Obama Says High-Speed Rail Will Foster Energy Independence
Appearing with Vice President Joe Biden and Transportation Secretary Ray LaHood, Obama said the country cannot afford not to invest in a major upgrade to rail travel. He said he understands it necessarily will be "a long-term project" but said the time to start is now.
The president allocated $8 billion in the enormous $787 billion economic stimulus spending package for a start on establishing high-speed rail corridors nationwide.
Obama said, "This is not some fanciful, pie-in-the-sky vision of the future. It's happening now. The problem is, it's happening elsewhere." He cited superior high-speed rail travel in countries like China, Japan, France and Spain.
The rail upgrades are critically needed, Obama said, because the nation's highways and airways "are clogged with traffic."
The money will go not only to high-speed rail development but also to a parallel effort to improve rail service along existing lines -- upgrades that would allow faster train travel.
The White House said funding will move into the rail system through three channels, first to upgrade projects already approved and only in need of funding, thus providing jobs in the short term. The second and third would focus on high-speed rail planning and then a commitment to help in the execution of those plans far into the future when the stimulus funds are no longer available.
Transportation Department officials say about six proposed routes with federal approval for high-speed rail stand a good chance of getting some of the $8 billion award. The spurs include parts of Texas, Florida, the Chicago region, and southeast routes through North Carolina and Louisiana.

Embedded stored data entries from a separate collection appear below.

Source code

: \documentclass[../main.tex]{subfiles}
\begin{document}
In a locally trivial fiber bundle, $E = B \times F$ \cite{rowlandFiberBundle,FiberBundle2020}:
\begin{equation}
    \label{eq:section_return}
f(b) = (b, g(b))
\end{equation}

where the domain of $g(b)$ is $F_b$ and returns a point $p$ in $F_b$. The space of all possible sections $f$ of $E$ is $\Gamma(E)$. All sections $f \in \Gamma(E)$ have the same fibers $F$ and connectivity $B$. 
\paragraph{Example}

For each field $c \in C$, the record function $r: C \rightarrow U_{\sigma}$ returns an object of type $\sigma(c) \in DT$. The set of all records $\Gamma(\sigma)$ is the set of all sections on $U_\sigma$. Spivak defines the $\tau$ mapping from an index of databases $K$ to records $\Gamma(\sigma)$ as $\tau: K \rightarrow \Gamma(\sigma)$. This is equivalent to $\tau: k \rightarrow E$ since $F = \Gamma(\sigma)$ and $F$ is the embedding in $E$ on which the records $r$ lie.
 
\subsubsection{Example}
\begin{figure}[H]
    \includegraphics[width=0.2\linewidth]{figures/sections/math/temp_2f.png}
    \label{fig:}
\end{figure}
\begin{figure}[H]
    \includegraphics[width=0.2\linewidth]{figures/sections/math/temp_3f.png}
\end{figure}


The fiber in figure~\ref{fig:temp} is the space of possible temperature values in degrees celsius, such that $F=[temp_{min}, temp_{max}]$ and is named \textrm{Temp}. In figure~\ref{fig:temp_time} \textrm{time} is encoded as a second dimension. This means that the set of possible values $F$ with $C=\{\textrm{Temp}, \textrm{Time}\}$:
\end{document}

The U.S. Federal Railroad Administration says the term high-speed rail applies to trains traveling more than 90 mph. The European Union standard is above 125 mph.
Many overseas bullet trains -- most powered by overhead electricity lines -- run faster than that. In France, for example, the TGV ("Train a Grande Vitesse") covers the 250 miles between Paris and Lyon in one hour, 55 minutes at an average speed of about 133 mph.

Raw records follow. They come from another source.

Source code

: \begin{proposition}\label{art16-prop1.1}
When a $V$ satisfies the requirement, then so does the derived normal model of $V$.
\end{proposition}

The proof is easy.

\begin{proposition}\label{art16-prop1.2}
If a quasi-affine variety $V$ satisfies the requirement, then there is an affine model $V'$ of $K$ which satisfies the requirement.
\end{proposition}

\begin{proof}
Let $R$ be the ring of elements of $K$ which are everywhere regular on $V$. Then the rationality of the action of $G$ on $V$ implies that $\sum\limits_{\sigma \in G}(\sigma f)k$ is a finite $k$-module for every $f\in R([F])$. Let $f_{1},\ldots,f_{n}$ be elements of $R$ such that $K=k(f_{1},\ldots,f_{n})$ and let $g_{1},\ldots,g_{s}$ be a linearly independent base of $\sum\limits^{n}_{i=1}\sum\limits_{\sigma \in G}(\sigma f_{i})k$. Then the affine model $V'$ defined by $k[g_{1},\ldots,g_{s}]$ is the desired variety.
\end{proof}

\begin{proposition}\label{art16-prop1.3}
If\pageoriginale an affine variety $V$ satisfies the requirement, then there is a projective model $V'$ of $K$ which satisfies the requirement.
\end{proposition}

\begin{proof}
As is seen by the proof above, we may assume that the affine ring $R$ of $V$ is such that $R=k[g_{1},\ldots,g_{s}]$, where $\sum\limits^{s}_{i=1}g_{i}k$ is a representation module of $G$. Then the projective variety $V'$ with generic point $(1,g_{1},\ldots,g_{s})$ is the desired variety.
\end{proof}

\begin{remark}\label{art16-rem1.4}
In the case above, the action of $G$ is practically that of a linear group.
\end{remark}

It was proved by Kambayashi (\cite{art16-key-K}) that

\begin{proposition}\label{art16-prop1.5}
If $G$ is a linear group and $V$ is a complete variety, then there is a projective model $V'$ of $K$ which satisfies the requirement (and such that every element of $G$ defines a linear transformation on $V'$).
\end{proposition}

In Japan, which opened the first high-speed rail in the 1960s and carries more passengers than any other country, the Japanese Shinkansen trains hurtle through the countryside at an average of about 180 mph.
Super-fast trains also run in Germany, Spain and China, at speeds up to 140 mph, according to a 2007 survey in the trade publication Railway Gazette.
The only rail service that qualifies under America's lower high-speed standard is Amtrak's 9-year-old Acela Express route connecting Boston to Washington, D.C.
The trains are built to reach speeds up to 150 mph, but only average about 80 mph because of curving tracks and slower-moving freight and passenger trains that share the route. On the densely traveled line from New York City to the nation's capital, the Acela arrives just about 20 minutes earlier than standard service, at more than twice the cost during peak travel times.